About Global Server Load Balancing

Global Server Load Balancing (GSLB) is a technique that manages how clients are connected to a particular geographic location when a service is hosted in multiple locations.

In an "Active-Passive" (or Primary-Backup) configuration, one location is nominated as active for each service. The other locations are idle for that service. If the active location becomes unavailable, one of the passive locations becomes active and all clients are directed to it.

In an "Active-Active" (or multiple Primary) configuration, all locations are used and clients are load-balanced between them based on location performance and proximity.

The primary purpose of a GSLB system is business continuity, to ensure that services are always available even when one or more service locations becomes unavailable.

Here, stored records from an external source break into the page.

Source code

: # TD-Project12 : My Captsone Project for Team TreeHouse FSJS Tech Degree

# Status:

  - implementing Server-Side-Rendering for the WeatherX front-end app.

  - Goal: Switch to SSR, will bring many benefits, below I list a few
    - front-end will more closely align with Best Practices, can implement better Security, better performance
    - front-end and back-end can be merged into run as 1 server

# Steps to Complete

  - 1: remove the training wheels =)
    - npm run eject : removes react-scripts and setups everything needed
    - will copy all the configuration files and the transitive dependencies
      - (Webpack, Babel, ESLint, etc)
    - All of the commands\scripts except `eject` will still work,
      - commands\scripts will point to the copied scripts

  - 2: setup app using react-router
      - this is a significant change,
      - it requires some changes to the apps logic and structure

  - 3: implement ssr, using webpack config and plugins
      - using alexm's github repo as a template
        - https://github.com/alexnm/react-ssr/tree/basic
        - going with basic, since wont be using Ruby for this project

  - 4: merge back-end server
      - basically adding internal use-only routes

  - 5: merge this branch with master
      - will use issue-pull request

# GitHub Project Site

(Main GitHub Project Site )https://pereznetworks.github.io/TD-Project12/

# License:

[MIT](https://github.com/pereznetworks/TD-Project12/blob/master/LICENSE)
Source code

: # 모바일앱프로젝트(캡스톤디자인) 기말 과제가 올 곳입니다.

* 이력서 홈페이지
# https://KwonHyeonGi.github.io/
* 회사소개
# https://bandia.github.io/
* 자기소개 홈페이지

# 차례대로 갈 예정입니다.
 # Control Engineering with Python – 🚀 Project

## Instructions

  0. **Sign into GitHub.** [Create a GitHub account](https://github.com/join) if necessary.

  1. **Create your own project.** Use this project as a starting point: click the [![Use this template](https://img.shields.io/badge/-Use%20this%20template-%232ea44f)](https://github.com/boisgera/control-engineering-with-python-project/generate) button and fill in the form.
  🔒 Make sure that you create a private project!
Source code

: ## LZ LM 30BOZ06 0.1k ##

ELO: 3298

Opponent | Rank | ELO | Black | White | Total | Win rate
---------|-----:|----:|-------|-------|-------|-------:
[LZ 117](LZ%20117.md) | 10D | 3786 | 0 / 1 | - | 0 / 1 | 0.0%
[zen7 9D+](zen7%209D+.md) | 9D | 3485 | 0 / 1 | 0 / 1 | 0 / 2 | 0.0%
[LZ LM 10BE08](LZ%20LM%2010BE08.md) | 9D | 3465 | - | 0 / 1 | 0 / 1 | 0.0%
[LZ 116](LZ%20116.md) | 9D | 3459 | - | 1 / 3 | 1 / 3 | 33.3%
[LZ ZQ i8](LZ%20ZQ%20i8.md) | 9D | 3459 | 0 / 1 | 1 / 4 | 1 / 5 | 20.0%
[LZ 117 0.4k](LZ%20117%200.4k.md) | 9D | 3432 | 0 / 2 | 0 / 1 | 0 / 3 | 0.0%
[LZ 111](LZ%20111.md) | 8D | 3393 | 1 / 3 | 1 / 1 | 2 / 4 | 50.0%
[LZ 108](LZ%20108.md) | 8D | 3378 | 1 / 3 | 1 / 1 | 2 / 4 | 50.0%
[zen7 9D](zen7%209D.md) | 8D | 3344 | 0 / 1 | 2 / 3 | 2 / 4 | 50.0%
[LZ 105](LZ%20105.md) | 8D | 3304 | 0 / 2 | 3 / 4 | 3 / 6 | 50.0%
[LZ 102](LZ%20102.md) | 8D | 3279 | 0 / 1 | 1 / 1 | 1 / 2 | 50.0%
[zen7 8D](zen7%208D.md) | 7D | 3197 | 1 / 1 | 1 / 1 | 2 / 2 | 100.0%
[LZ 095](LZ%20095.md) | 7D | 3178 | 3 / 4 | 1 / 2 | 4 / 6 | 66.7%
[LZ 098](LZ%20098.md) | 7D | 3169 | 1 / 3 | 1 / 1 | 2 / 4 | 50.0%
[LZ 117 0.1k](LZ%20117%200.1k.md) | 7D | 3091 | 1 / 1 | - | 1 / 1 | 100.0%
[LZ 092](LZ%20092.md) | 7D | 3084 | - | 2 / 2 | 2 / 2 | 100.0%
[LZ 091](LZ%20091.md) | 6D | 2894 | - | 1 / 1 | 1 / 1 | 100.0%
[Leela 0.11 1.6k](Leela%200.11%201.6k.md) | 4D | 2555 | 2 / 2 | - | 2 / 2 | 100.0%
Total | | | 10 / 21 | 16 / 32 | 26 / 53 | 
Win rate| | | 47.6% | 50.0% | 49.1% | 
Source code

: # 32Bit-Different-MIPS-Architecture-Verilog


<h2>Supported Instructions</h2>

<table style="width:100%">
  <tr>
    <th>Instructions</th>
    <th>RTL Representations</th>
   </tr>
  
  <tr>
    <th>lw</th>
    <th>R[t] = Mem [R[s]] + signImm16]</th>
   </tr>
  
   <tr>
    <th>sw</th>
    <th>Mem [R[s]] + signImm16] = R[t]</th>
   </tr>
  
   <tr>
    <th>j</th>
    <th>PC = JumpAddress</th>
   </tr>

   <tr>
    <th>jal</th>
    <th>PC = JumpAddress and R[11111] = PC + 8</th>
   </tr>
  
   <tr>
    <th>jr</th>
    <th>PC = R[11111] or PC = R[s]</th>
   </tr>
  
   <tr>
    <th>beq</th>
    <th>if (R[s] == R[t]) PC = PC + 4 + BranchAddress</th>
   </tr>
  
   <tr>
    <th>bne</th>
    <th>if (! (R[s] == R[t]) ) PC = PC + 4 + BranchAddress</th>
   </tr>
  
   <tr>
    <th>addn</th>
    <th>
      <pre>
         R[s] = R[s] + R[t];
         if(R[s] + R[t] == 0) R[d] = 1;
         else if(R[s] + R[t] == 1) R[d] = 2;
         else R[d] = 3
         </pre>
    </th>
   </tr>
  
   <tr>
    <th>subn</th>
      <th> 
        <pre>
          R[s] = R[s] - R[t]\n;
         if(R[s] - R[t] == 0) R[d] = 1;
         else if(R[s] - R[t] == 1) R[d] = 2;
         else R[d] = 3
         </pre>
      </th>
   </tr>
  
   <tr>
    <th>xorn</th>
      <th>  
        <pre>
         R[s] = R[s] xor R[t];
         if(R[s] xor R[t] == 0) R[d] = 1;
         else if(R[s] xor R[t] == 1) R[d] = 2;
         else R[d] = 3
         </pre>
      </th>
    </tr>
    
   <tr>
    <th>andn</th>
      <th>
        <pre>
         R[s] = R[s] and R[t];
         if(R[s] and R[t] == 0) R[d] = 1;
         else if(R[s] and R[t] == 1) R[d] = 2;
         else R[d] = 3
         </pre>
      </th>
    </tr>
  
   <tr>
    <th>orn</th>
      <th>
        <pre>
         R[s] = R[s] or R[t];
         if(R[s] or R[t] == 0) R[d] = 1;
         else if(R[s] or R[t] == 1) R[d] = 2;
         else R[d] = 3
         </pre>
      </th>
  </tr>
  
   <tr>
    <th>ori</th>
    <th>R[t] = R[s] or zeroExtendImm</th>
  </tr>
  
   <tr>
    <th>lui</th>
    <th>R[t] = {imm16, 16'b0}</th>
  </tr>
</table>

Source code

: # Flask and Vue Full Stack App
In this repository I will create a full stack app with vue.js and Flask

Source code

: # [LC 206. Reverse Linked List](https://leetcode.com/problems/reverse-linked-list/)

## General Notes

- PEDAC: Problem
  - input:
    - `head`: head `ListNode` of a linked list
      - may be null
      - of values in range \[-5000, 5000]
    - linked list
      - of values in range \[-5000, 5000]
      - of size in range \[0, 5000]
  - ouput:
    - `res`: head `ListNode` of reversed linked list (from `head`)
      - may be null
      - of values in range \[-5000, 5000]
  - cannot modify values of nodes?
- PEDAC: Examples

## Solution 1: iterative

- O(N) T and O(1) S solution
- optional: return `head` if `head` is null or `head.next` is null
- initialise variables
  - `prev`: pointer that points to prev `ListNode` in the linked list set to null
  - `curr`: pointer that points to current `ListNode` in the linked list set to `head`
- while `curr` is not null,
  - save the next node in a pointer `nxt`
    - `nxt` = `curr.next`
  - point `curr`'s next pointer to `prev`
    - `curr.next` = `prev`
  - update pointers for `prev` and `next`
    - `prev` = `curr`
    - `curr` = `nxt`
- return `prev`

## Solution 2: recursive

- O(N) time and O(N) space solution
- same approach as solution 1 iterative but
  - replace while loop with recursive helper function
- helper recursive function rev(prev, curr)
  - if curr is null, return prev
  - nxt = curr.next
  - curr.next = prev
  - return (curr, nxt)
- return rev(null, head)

A second purpose of GSLB is to improve the customer experience. In other words, the purpose is to load balance each user to the best location from a choice of several. The choice can be based on location performance and proximity, so that clients are directed to the location that is closest and is performing the best. With this capability, the client gets the best possible level of service.

GSLB Within the Traffic Manager

The Traffic Manager implements GSLB techniques as the Global Load Balancer (GLB) feature. The GLB feature causes the Traffic Manager to add location-awareness to DNS lookups performed by end-users, so that the result of the DNS lookup is dependent upon its source.

You can add GLB Services to any Virtual Server using the DNS protocol. When a DNS request is received at this Virtual Server, the Traffic Manager forwards the request to the associated Pool. This might be either the built in internal DNS server pool (see The Traffic Manager DNS Server) or it might be a pool of external DNS servers. With both of these options, you must configure the pool back ends to return multiple "A" records, containing all IP addresses for the domain names which are to be resolved, across all locations.

If the domain name resolved matches the domain name in a GLB Service attached to the Virtual Server, the Traffic Manager filters the list depending upon the GLB Service configuration, before returning to the end user only the IP address or IP addresses that are appropriate for the end user's location.

You can deploy the Traffic Manager in each GLB Location so it can monitor local performance and availability, although this is not necessary. All monitoring can be performed remotely should you require your Traffic Managers in some alternative location. Your Traffic Managers exchange monitoring information with their peers, regardless of their actual location, so that all Traffic Managers can work together to coordinate their operation.

A GLB Service only filters "A" records, not "AAAA" records. If the DNS response contains any "AAAA" records, the Traffic Manager passes the response through untouched.